Dolliver’s team then went to work sampling soils on land that had been reclaimed by Superior Silica Sands. Under Wisconsin’s mine reclamation statutes, companies must fill areas in once active mining has been completed.

There are rules for how steep the contours must be, along with performance standards for vegetation. But Dolliver said the law doesn’t really set standards for the health of the soil itself being placed on top of retired mines.

“Often soils are overlooked in the reclamation process,” Dolliver said. “Sadly, they get pushed off to the side and there’s an assumption made that we’ll just lay them back down, the plants will grow and we’ll be good. And that mindset is even more apparent today because we have all sorts of things like fertilizers and amendments to help us out when natural soil quality can’t do it.”

Dolliver said her students found the soil at the reclamation site had been compacted in a similar way to what happens on farm fields when heavy machinery is used, which makes it harder for water to filter through.

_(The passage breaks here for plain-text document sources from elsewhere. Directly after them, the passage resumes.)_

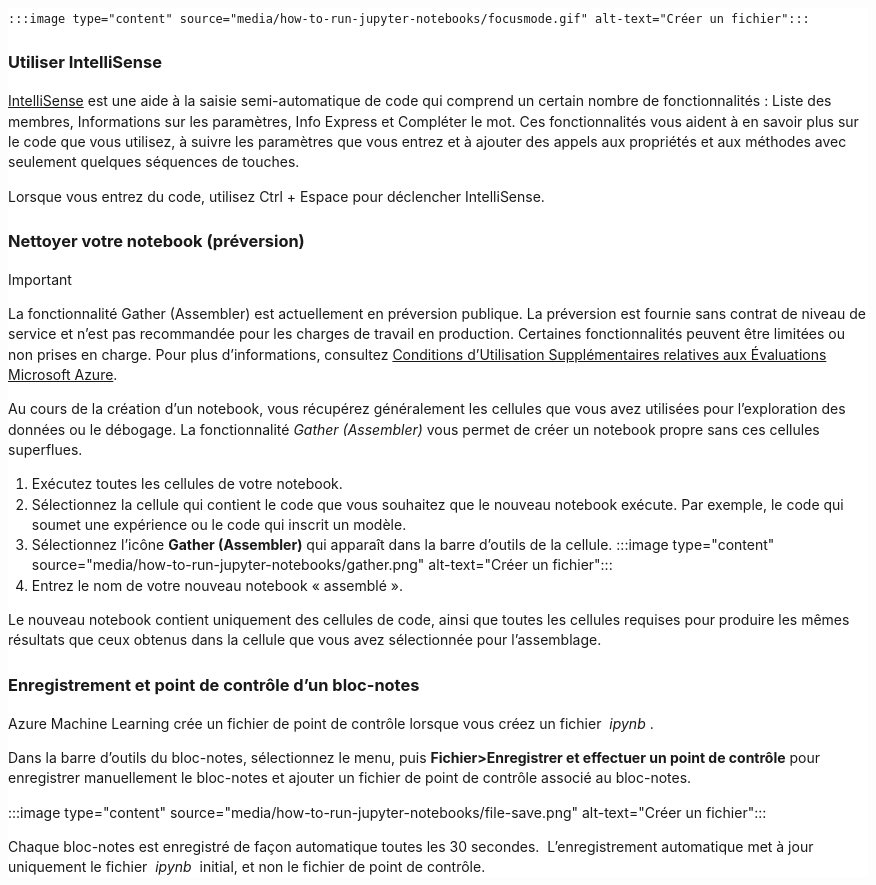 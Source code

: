     :::image type="content" source="media/how-to-run-jupyter-notebooks/focusmode.gif" alt-text="Créer un fichier":::


### <a name="use-intellisense"></a>Utiliser IntelliSense

[IntelliSense](https://code.visualstudio.com/docs/editor/intellisense) est une aide à la saisie semi-automatique de code qui comprend un certain nombre de fonctionnalités : Liste des membres, Informations sur les paramètres, Info Express et Compléter le mot. Ces fonctionnalités vous aident à en savoir plus sur le code que vous utilisez, à suivre les paramètres que vous entrez et à ajouter des appels aux propriétés et aux méthodes avec seulement quelques séquences de touches.  

Lorsque vous entrez du code, utilisez Ctrl + Espace pour déclencher IntelliSense.

### <a name="clean-your-notebook-preview"></a>Nettoyer votre notebook (préversion)

> [!IMPORTANT]
> La fonctionnalité Gather (Assembler) est actuellement en préversion publique.
> La préversion est fournie sans contrat de niveau de service et n’est pas recommandée pour les charges de travail en production. Certaines fonctionnalités peuvent être limitées ou non prises en charge. Pour plus d’informations, consultez [Conditions d’Utilisation Supplémentaires relatives aux Évaluations Microsoft Azure](https://azure.microsoft.com/support/legal/preview-supplemental-terms/).

Au cours de la création d’un notebook, vous récupérez généralement les cellules que vous avez utilisées pour l’exploration des données ou le débogage. La fonctionnalité *Gather (Assembler)* vous permet de créer un notebook propre sans ces cellules superflues.

1. Exécutez toutes les cellules de votre notebook.
1. Sélectionnez la cellule qui contient le code que vous souhaitez que le nouveau notebook exécute. Par exemple, le code qui soumet une expérience ou le code qui inscrit un modèle.
1. Sélectionnez l’icône **Gather (Assembler)** qui apparaît dans la barre d’outils de la cellule.
    :::image type="content" source="media/how-to-run-jupyter-notebooks/gather.png" alt-text="Créer un fichier":::
1. Entrez le nom de votre nouveau notebook « assemblé ».  

Le nouveau notebook contient uniquement des cellules de code, ainsi que toutes les cellules requises pour produire les mêmes résultats que ceux obtenus dans la cellule que vous avez sélectionnée pour l’assemblage.

### <a name="save-and-checkpoint-a-notebook"></a>Enregistrement et point de contrôle d’un bloc-notes

Azure Machine Learning crée un fichier de point de contrôle lorsque vous créez un fichier  *ipynb* .

Dans la barre d’outils du bloc-notes, sélectionnez le menu, puis **Fichier&gt;Enregistrer et effectuer un point de contrôle** pour enregistrer manuellement le bloc-notes et ajouter un fichier de point de contrôle associé au bloc-notes.

:::image type="content" source="media/how-to-run-jupyter-notebooks/file-save.png" alt-text="Créer un fichier":::

Chaque bloc-notes est enregistré de façon automatique toutes les 30 secondes.  L’enregistrement automatique met à jour uniquement le fichier  *ipynb*  initial, et non le fichier de point de contrôle.
  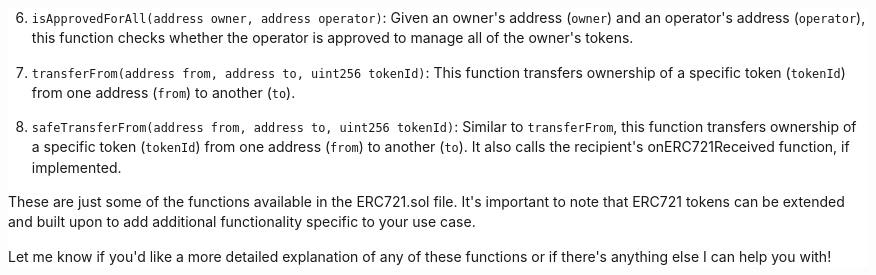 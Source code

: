 6. `isApprovedForAll(address owner, address operator)`: Given an owner's address (`owner`) and an operator's address (`operator`), this function checks whether the operator is approved to manage all of the owner's tokens.

7. `transferFrom(address from, address to, uint256 tokenId)`: This function transfers ownership of a specific token (`tokenId`) from one address (`from`) to another (`to`).

8. `safeTransferFrom(address from, address to, uint256 tokenId)`: Similar to `transferFrom`, this function transfers ownership of a specific token (`tokenId`) from one address (`from`) to another (`to`). It also calls the recipient's onERC721Received function, if implemented.

These are just some of the functions available in the ERC721.sol file. It's important to note that ERC721 tokens can be extended and built upon to add additional functionality specific to your use case.

Let me know if you'd like a more detailed explanation of any of these functions or if there's anything else I can help you with!
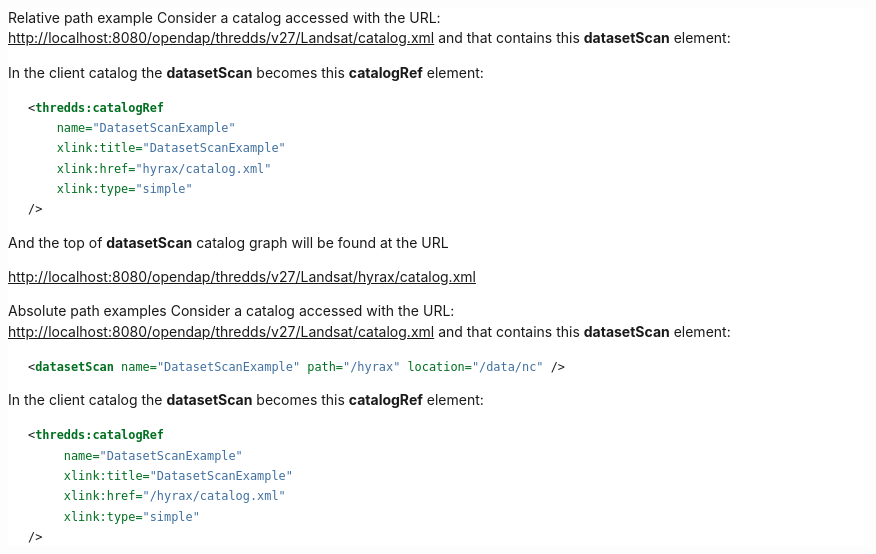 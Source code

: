 Relative path example
Consider a catalog accessed with the URL:
<http://localhost:8080/opendap/thredds/v27/Landsat/catalog.xml> and that
contains this **datasetScan** element:

<div  style="padding-left: 20px;width: 95%;">

<datasetScan name="DatasetScanExample" path="hyrax" location="/data/nc" />

</source>
</div>


In the client catalog the **datasetScan** becomes this **catalogRef**
element:

<div  style="padding-left: 20px;width: 95%;">

``` xml
<thredds:catalogRef
    name="DatasetScanExample"
    xlink:title="DatasetScanExample"
    xlink:href="hyrax/catalog.xml"
    xlink:type="simple"
/>
```

</div>


And the top of **datasetScan** catalog graph will be found at the URL


<http://localhost:8080/opendap/thredds/v27/Landsat/hyrax/catalog.xml>



Absolute path examples
Consider a catalog accessed with the URL:
<http://localhost:8080/opendap/thredds/v27/Landsat/catalog.xml> and that
contains this **datasetScan** element:

<div  style="padding-left: 20px;width: 95%;">

``` xml
<datasetScan name="DatasetScanExample" path="/hyrax" location="/data/nc" />
```

</div>


In the client catalog the **datasetScan** becomes this **catalogRef**
element:

<div  style="padding-left: 20px;width: 95%;">

``` xml
<thredds:catalogRef
     name="DatasetScanExample"
     xlink:title="DatasetScanExample"
     xlink:href="/hyrax/catalog.xml"
     xlink:type="simple"
/>
```
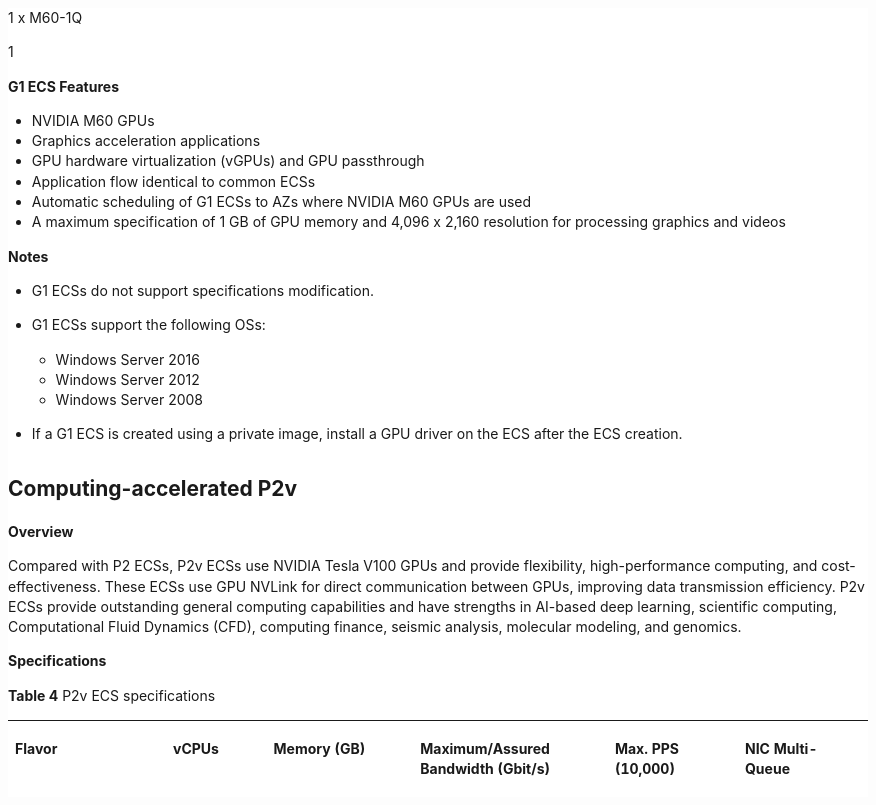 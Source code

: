 <td class="cellrowborder" valign="top" headers="mcps1.2.8.1.5 "><p id="p11185125665520"><a name="p11185125665520"></a><a name="p11185125665520"></a>1 x M60-1Q</p>
</td>
<td class="cellrowborder" valign="top" headers="mcps1.2.8.1.6 "><p id="p111951656115516"><a name="p111951656115516"></a><a name="p111951656115516"></a>1</p>
</td>
</tr>
</tbody>
</table>

**G1 ECS Features**

-   NVIDIA M60 GPUs
-   Graphics acceleration applications
-   GPU hardware virtualization \(vGPUs\) and GPU passthrough
-   Application flow identical to common ECSs
-   Automatic scheduling of G1 ECSs to AZs where NVIDIA M60 GPUs are used
-   A maximum specification of 1 GB of GPU memory and 4,096 x 2,160 resolution for processing graphics and videos

**Notes**

-   G1 ECSs do not support specifications modification.
-   G1 ECSs support the following OSs:
    -   Windows Server 2016
    -   Windows Server 2012
    -   Windows Server 2008

-   If a G1 ECS is created using a private image, install a GPU driver on the ECS after the ECS creation. 

## Computing-accelerated P2v<a name="section208472383415"></a>

**Overview**

Compared with P2 ECSs, P2v ECSs use NVIDIA Tesla V100 GPUs and provide flexibility, high-performance computing, and cost-effectiveness. These ECSs use GPU NVLink for direct communication between GPUs, improving data transmission efficiency. P2v ECSs provide outstanding general computing capabilities and have strengths in AI-based deep learning, scientific computing, Computational Fluid Dynamics \(CFD\), computing finance, seismic analysis, molecular modeling, and genomics.

**Specifications**

**Table  4**  P2v ECS specifications

<a name="table87321433202814"></a>
<table><thead align="left"><tr id="row1873312333288"><th class="cellrowborder" valign="top" width="11.821182118211821%" id="mcps1.2.11.1.1"><p id="p13733133142812"><a name="p13733133142812"></a><a name="p13733133142812"></a>Flavor</p>
</th>
<th class="cellrowborder" valign="top" width="7.520752075207522%" id="mcps1.2.11.1.2"><p id="p7733103302820"><a name="p7733103302820"></a><a name="p7733103302820"></a>vCPUs</p>
</th>
<th class="cellrowborder" valign="top" width="10.971097109710973%" id="mcps1.2.11.1.3"><p id="p3733103302818"><a name="p3733103302818"></a><a name="p3733103302818"></a>Memory (GB)</p>
</th>
<th class="cellrowborder" valign="top" width="14.561456145614562%" id="mcps1.2.11.1.4"><p id="p473316332283"><a name="p473316332283"></a><a name="p473316332283"></a>Maximum/Assured Bandwidth (Gbit/s)</p>
</th>
<th class="cellrowborder" valign="top" width="9.730973097309732%" id="mcps1.2.11.1.5"><p id="p67338330282"><a name="p67338330282"></a><a name="p67338330282"></a>Max. PPS (10,000)</p>
</th>
<th class="cellrowborder" valign="top" width="9.72097209720972%" id="mcps1.2.11.1.6"><p id="p1373320337288"><a name="p1373320337288"></a><a name="p1373320337288"></a>NIC Multi-Queue</p>
</th>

Dolliver also worried that the naturally sandy soil would be less than ideal for retaining water and fostering lush plant growth. A decision was made to try adding muds and fine silt separated from silica sand during processing as a way to increase the water retention of the soils in the test area.

That didn’t seem to make any difference in plant growth, Dolliver said, but it did have the effect of adsorbing naturally occurring metals leaching from topsoil and subsurface bulk material used in reclamation.

“So we’re actually finding that the metal concentrations in water are actually lower where we use the belt press fines than where we didn’t,” she said.

In June 2015, a mix of wild prairie flowers and grasses were planted at the reclamation test plot. The seed mix came from Neil Diboll, president of the private company Prairie Nursery in Westfield.

Diboll said there were winners and losers during the three years that followed. Some species of prairie flowers did well in the first year but didn’t return while a number of prairie grass species thrived.

“Although sand mining is an inherently destructive process, we were able to reclaim within three years a reasonably diverse and fully vegetated native prairie on these pretty low nutrient, difficult soils,” said Diboll.

He said he and the researchers put in a lot of work on the test plot but in the end the plants did much of the heavy lifting.

We were able to take a poor soil and create a relatively rich habitat that supports pollinators, birds, butterflies, small mammals, deer, etc.,” Diboll said. “So, what could be a bad situation can be turned to a positive by using native plants to solve problems.”

Chippewa County Land Conservation and Forestry Management Director Dan Masterpole said the reclamation study serves an important function in the state.

In Chippewa County alone, he said, there are 85 active sand and gravel operations in different phases of the reclamation process. Seven of those are large-scale frac sand mines, three of which are beginning to restore land that has been mined out.

Masterpole said the test plot at Superior Silica Sands can act as a roadmap for others.

“I think we’ve got a very successful reclamation plot here,” said Masterpole. “I think the demonstration effort has served its purpose and in the long run what we need to collectively do is commit the resources required to assure high quality reclamation that is both sustainable and adds value — either as economic value, as working lands or ecological value, if it’s not put into an economic productive use.”

The hope now among the researchers from UW-River Falls is that they’ll be able to continue studying the soils at the Chippewa County test plot for up to 20 years into the future. But because the land is private and will be returned to the landowners once Superior Silica Sand is finished mining, lead researcher Dolliver said the decision of whether they’ll be able to continue collecting data won’t be hers to make.